**Problem to work on**
Go through the lines below. Copy those with "interactive".

**Given data**
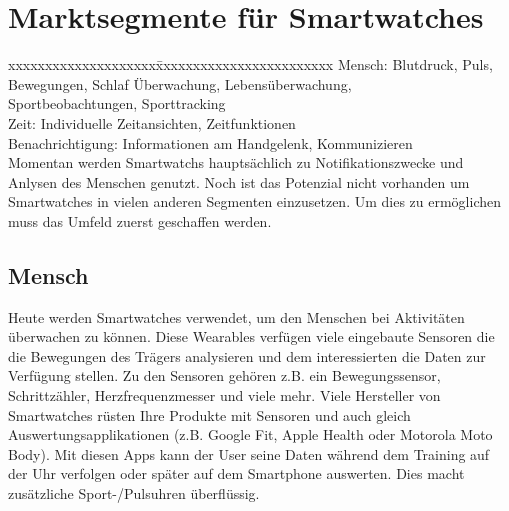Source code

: \section{Marktsegmente für Smartwatches}
\begin{tabbing}
xxxxxxxxxxxxxxxxxxxx\=xxxxxxxxxxxxxxxxxxxxxxxx	\kill
Mensch:		          \> Blutdruck, Puls, Bewegungen, Schlaf Überwachung, Lebensüberwachung, \\\>Sportbeobachtungen, Sporttracking \\
Zeit:			          \> Individuelle Zeitansichten, Zeitfunktionen \\
Benachrichtigung:	  \> Informationen am Handgelenk, Kommunizieren \\

Momentan werden Smartwatchs hauptsächlich zu Notifikationszwecke und Anlysen des Menschen genutzt. Noch ist das Potenzial nicht vorhanden um Smartwatches in vielen anderen Segmenten einzusetzen. Um dies zu ermöglichen muss das Umfeld zuerst geschaffen werden.
\end{tabbing}

\subsection{Mensch}
Heute werden Smartwatches verwendet, um den Menschen bei Aktivitäten überwachen zu können. Diese Wearables verfügen viele eingebaute Sensoren die die Bewegungen des Trägers analysieren und dem interessierten die Daten zur Verfügung stellen. Zu den Sensoren gehören z.B. ein Bewegungssensor, Schrittzähler, Herzfrequenzmesser und viele mehr.
Viele Hersteller von Smartwatches rüsten Ihre Produkte mit Sensoren und auch gleich Auswertungsapplikationen (z.B. Google Fit, Apple Health oder Motorola Moto Body).
Mit diesen Apps kann der User seine Daten während dem Training auf der Uhr verfolgen oder später auf dem Smartphone auswerten. Dies macht zusätzliche Sport-/Pulsuhren überflüssig.

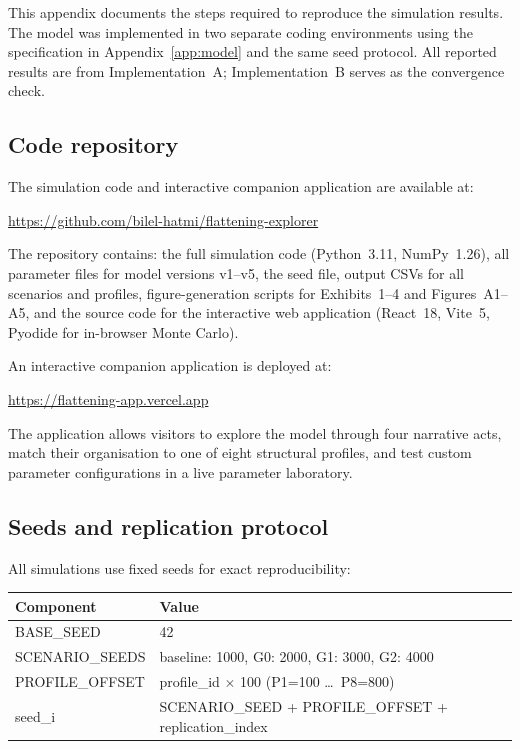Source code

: \documentclass[11pt,a4paper]{article}
\begin{document}
\begin{appendices}
This appendix documents the steps required to reproduce the simulation
results. The model was implemented in two separate coding environments using
the specification in Appendix~\ref{app:model} and the same seed protocol.
All reported results are from Implementation~A; Implementation~B serves as
the convergence check.

\subsection{Code repository}\label{app:repro:code}

The simulation code and interactive companion application are available at:
\begin{center}
\url{https://github.com/bilel-hatmi/flattening-explorer}
\end{center}
The repository contains: the full simulation code (Python~3.11, NumPy~1.26),
all parameter files for model versions v1--v5, the seed file, output CSVs
for all scenarios and profiles, figure-generation scripts for
Exhibits~1--4 and Figures~A1--A5, and the source code for the interactive
web application (React~18, Vite~5, Pyodide for in-browser Monte Carlo).

An interactive companion application is deployed at:
\begin{center}
\url{https://flattening-app.vercel.app}
\end{center}
The application allows visitors to explore the model through four narrative
acts, match their organisation to one of eight structural profiles, and
test custom parameter configurations in a live parameter laboratory.

\subsection{Seeds and replication protocol}\label{app:repro:seeds}

All simulations use fixed seeds for exact reproducibility:

\begin{table}[H]
\centering\small\ttfamily
\setlength{\tabcolsep}{10pt}
\renewcommand{\arraystretch}{1.15}
\begin{tabular}{@{}ll@{}}
\toprule
\normalfont\textbf{Component} & \textbf{Value} \\
\midrule
BASE\_SEED        & 42 \\
SCENARIO\_SEEDS   & baseline: 1000, G0: 2000, G1: 3000, G2: 4000 \\
PROFILE\_OFFSET   & profile\_id $\times$ 100 \normalfont(P1=100 \ldots\ P8=800) \\
seed\_i           & SCENARIO\_SEED + PROFILE\_OFFSET + replication\_index \\
\bottomrule
\end{tabular}
\end{table}


\end{appendices}
\end{document}
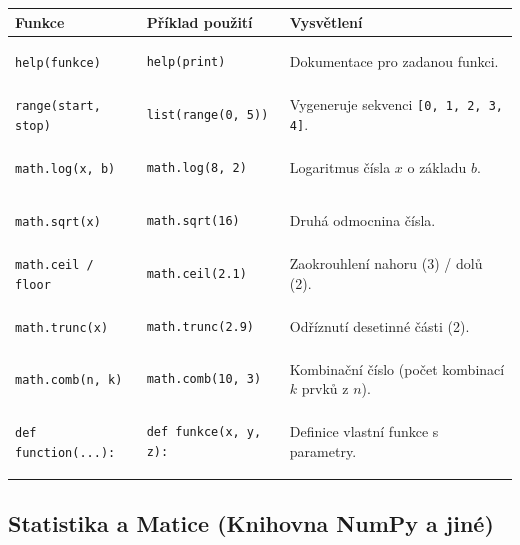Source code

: \documentclass[a4paper, 11pt]{article}
\newenvironment{funkcedict}
{%
  \begingroup
  \renewcommand{\arraystretch}{1.4}%
  \lstset{basicstyle=\ttfamily\small, columns=fullflexible}%
  \setlength{\tabcolsep}{4pt}%
  \begin{tabular}{p{0.19\textwidth} p{0.38\textwidth} p{0.30\textwidth}}
  \textbf{Funkce} & \textbf{Příklad použití} & \textbf{Vysvětlení} \\
  \midrule
}
{%
  \end{tabular}%
  \endgroup
}
\begin{document}
\begin{funkcedict}
	\texttt{help(funkce)} &
	\begin{lstlisting}
help(print)
	\end{lstlisting}
	& Dokumentace pro zadanou funkci. \\
	\texttt{range(start, stop)} &
	\begin{lstlisting}
list(range(0, 5))
	\end{lstlisting}
	& Vygeneruje sekvenci \texttt{[0, 1, 2, 3, 4]}. \\
	\texttt{math.log(x, b)} &
	\begin{lstlisting}
math.log(8, 2)
	\end{lstlisting}
	& Logaritmus čísla $x$ o základu $b$. \\
	\texttt{math.sqrt(x)} &
	\begin{lstlisting}
math.sqrt(16)
	\end{lstlisting}
	& Druhá odmocnina čísla. \\
	\texttt{math.ceil / floor} &
	\begin{lstlisting}
math.ceil(2.1)
	\end{lstlisting}
	& Zaokrouhlení nahoru (3) / dolů (2). \\
	\texttt{math.trunc(x)} &
	\begin{lstlisting}
math.trunc(2.9)
	\end{lstlisting}
	& Odříznutí desetinné části (2). \\
	\texttt{math.comb(n, k)} &
	\begin{lstlisting}
math.comb(10, 3)
	\end{lstlisting}
	& Kombinační číslo (počet kombinací $k$ prvků z $n$). \\
	\texttt{def function(...):} &
	\begin{lstlisting}
def funkce(x, y, z):
	\end{lstlisting}
	& Definice vlastní funkce s parametry. \\
\end{funkcedict}
\subsection{Statistika a Matice (Knihovna NumPy a jiné)}
\end{document}
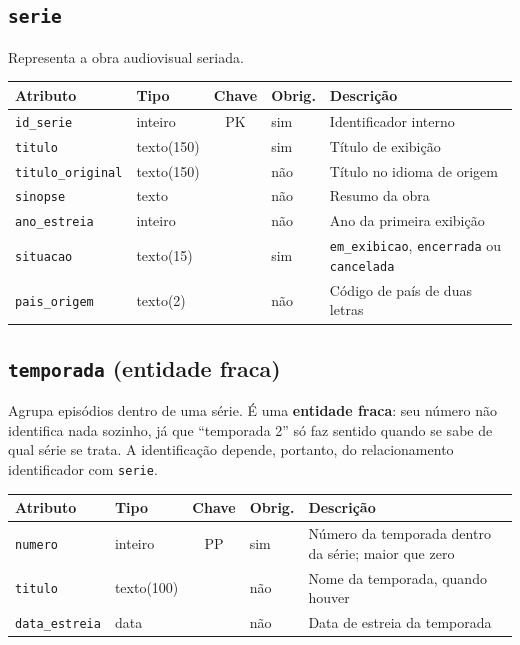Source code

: \documentclass[a4paper,12pt,oneside,openany]{book}
\newcommand{\id}[1]{\texttt{#1}}
\begin{document}
\subsection{\id{serie}}

Representa a obra audiovisual seriada.

\begin{table}[H]
\centering
\small
\begin{tabularx}{\textwidth}{@{}llclX@{}}
\toprule
\textbf{Atributo} & \textbf{Tipo} & \textbf{Chave} & \textbf{Obrig.} & \textbf{Descrição} \\
\midrule
\id{id\_serie} & inteiro & PK & sim & Identificador interno \\
\id{titulo} & texto(150) & & sim & Título de exibição \\
\id{titulo\_original} & texto(150) & & não & Título no idioma de origem \\
\id{sinopse} & texto & & não & Resumo da obra \\
\id{ano\_estreia} & inteiro & & não & Ano da primeira exibição \\
\id{situacao} & texto(15) & & sim & \id{em\_exibicao}, \id{encerrada} ou \id{cancelada} \\
\id{pais\_origem} & texto(2) & & não & Código de país de duas letras \\
\bottomrule
\end{tabularx}
\end{table}

\subsection{\id{temporada} (entidade fraca)}

Agrupa episódios dentro de uma série. É uma \textbf{entidade fraca}: seu número não
identifica nada sozinho, já que ``temporada 2'' só faz sentido quando se sabe de
qual série se trata. A identificação depende, portanto, do relacionamento
identificador com \id{serie}.

\begin{table}[H]
\centering
\small
\begin{tabularx}{\textwidth}{@{}llclX@{}}
\toprule
\textbf{Atributo} & \textbf{Tipo} & \textbf{Chave} & \textbf{Obrig.} & \textbf{Descrição} \\
\midrule
\id{numero} & inteiro & PP & sim & Número da temporada dentro da série; maior que zero \\
\id{titulo} & texto(100) & & não & Nome da temporada, quando houver \\
\id{data\_estreia} & data & & não & Data de estreia da temporada \\
\bottomrule
\end{tabularx}
\end{table}
\end{document}
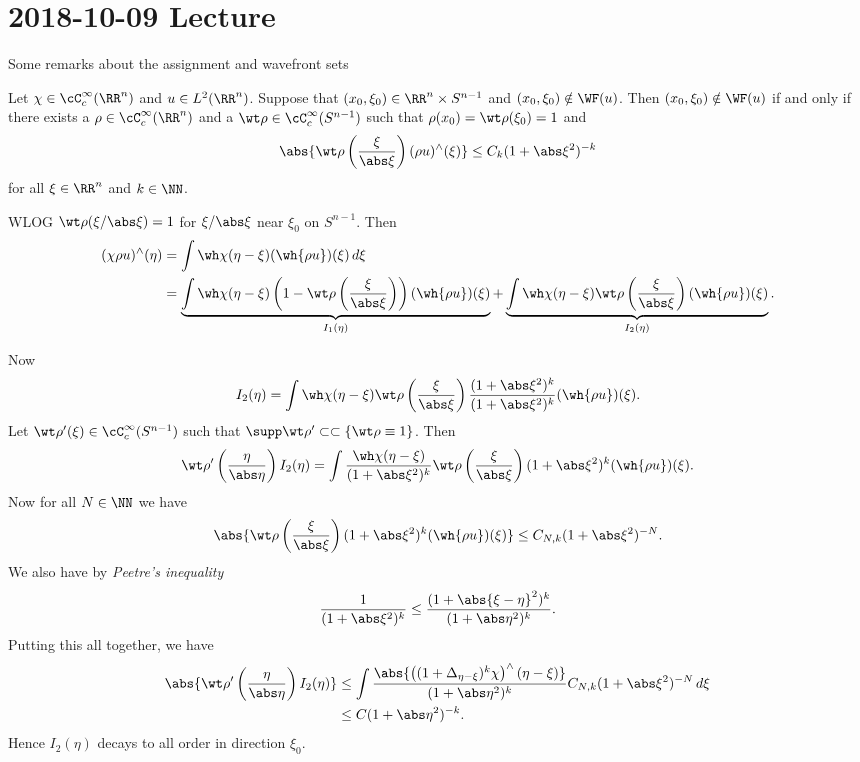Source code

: \section{2018-10-09 Lecture}

Some remarks about the assignment and wavefront sets

Let $\chi\in\cC_c^\infty(\RR^n)$ and $u\in L^2(\RR^n)$.
Suppose that $(x_0,\xi_0)\in\RR^n\times S^{n-1}$ and $(x_0,\xi_0)\notin\WF(u)$.
Then $(x_0,\xi_0)\notin\WF(u)$ if and only if there exists a $\rho\in\cC_c^\infty(\RR^n)$ and a $\wt\rho\in\cC_c^\infty(S^{n-1})$ such that $\rho(x_0)=\wt\rho(\xi_0)=1$ and
\[ \abs{\wt\rho\left( \frac\xi{\abs\xi} \right) (\rho u)^\wedge(\xi) } \leq C_k(1+\abs\xi^2)^{-k} \]
for all $\xi\in\RR^n$ and $k\in\NN$.

WLOG $\wt\rho(\xi/\abs\xi)=1$ for $\xi/\abs\xi$ near $\xi_0$ on $S^{n-1}$.
Then
\begin{align*}
  (\chi\rho u)^\wedge(\eta) &= \int \wh\chi(\eta-\xi) (\wh{\rho u})(\xi) \, d\xi \\
  &= \underbrace{\int \wh\chi(\eta-\xi) \left( 1-\wt\rho\left( \frac\xi{\abs\xi} \right) \right) (\wh{\rho u})(\xi)}_{I_1(\eta)} + \underbrace{\int \wh\chi(\eta-\xi) \wt\rho\left( \frac\xi{\abs\xi} \right) (\wh{\rho u})(\xi)}_{I_2(\eta)}.
\end{align*}

Now
\begin{equation*}
  I_2(\eta) = \int \wh\chi(\eta-\xi) \wt\rho\left( \frac\xi{\abs\xi} \right) \frac{(1+\abs\xi^2)^k}{(1+\abs\xi^2)^k} (\wh{\rho u})(\xi).
\end{equation*}
Let $\wt\rho'(\xi)\in\cC_c^\infty(S^{n-1})$ such that $\supp\wt\rho'\subset\subset\left\{ \wt\rho\equiv1 \right\}$.
Then
\begin{equation*}
  \wt\rho'\left( \frac{\eta}{\abs\eta} \right) I_2(\eta) = \int \frac{\wh\chi(\eta-\xi)}{(1+\abs\xi^2)^k} \wt\rho\left( \frac\xi{\abs\xi} \right) (1+\abs\xi^2)^k (\wh{\rho u})(\xi).
\end{equation*}
Now for all $N\in\NN$ we have
\begin{equation*}
  \abs{\wt\rho\left( \frac\xi{\abs\xi} \right) (1+\abs\xi^2)^k (\wh{\rho u})(\xi)} \leq C_{N,k}(1+\abs\xi^2)^{-N}.
\end{equation*}
We also have by \emph{Peetre's inequality}
\begin{equation*}
  \frac1{(1+\abs\xi^2)^k} \leq \frac{(1+\abs{\xi-\eta}^2)^k}{(1+\abs\eta^2)^k}.
\end{equation*}
Putting this all together, we have
\begin{align*}
  \abs{ \wt\rho'\left( \frac{\eta}{\abs\eta} \right) I_2(\eta) } &\leq \int \frac{\abs{\left( (1+\Delta_{\eta-\xi})^k\chi \right)^\wedge(\eta-\xi)}}{(1+\abs\eta^2)^k} C_{N,k} (1+\abs\xi^2)^{-N} \, d\xi \\
  &\leq C(1+\abs\eta^2)^{-k}.
\end{align*}
Hence $I_2(\eta)$ decays to all order in direction $\xi_0$.

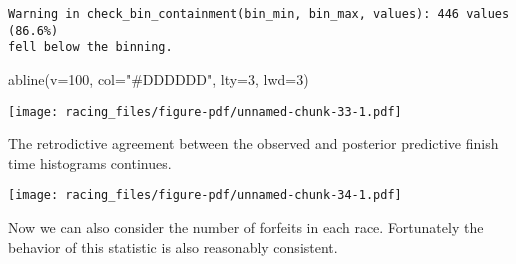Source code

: \documentclass[
  letterpaper,
  DIV=11,
  numbers=noendperiod]{scrartcl}
\newenvironment{Shaded}{\begin{snugshade}}{\end{snugshade}}
\newcommand{\AttributeTok}[1]{\textcolor[rgb]{0.40,0.45,0.13}{#1}}
\newcommand{\DecValTok}[1]{\textcolor[rgb]{0.68,0.00,0.00}{#1}}
\newcommand{\FunctionTok}[1]{\textcolor[rgb]{0.28,0.35,0.67}{#1}}
\newcommand{\NormalTok}[1]{\textcolor[rgb]{0.00,0.23,0.31}{#1}}
\newcommand{\SpecialCharTok}[1]{\textcolor[rgb]{0.37,0.37,0.37}{#1}}
\newcommand{\StringTok}[1]{\textcolor[rgb]{0.13,0.47,0.30}{#1}}
\begin{document}
\begin{verbatim}
Warning in check_bin_containment(bin_min, bin_max, values): 446 values (86.6%)
fell below the binning.
\end{verbatim}

\begin{Shaded}
\begin{Highlighting}[]
\FunctionTok{abline}\NormalTok{(}\AttributeTok{v=}\DecValTok{100}\NormalTok{, }\AttributeTok{col=}\StringTok{"\#DDDDDD"}\NormalTok{, }\AttributeTok{lty=}\DecValTok{3}\NormalTok{, }\AttributeTok{lwd=}\DecValTok{3}\NormalTok{)}
\end{Highlighting}
\end{Shaded}

\texttt{[image: racing\_files/figure-pdf/unnamed-chunk-33-1.pdf]}

The retrodictive agreement between the observed and posterior predictive
finish time histograms continues.

\begin{Shaded}
\end{Shaded}

\texttt{[image: racing\_files/figure-pdf/unnamed-chunk-34-1.pdf]}

Now we can also consider the number of forfeits in each race.
Fortunately the behavior of this statistic is also reasonably
consistent.
\end{document}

**Task response**
The simulation code and interactive companion application are available at:
Exhibits~1--4 and Figures~A1--A5, and the source code for the interactive
An interactive companion application is deployed at:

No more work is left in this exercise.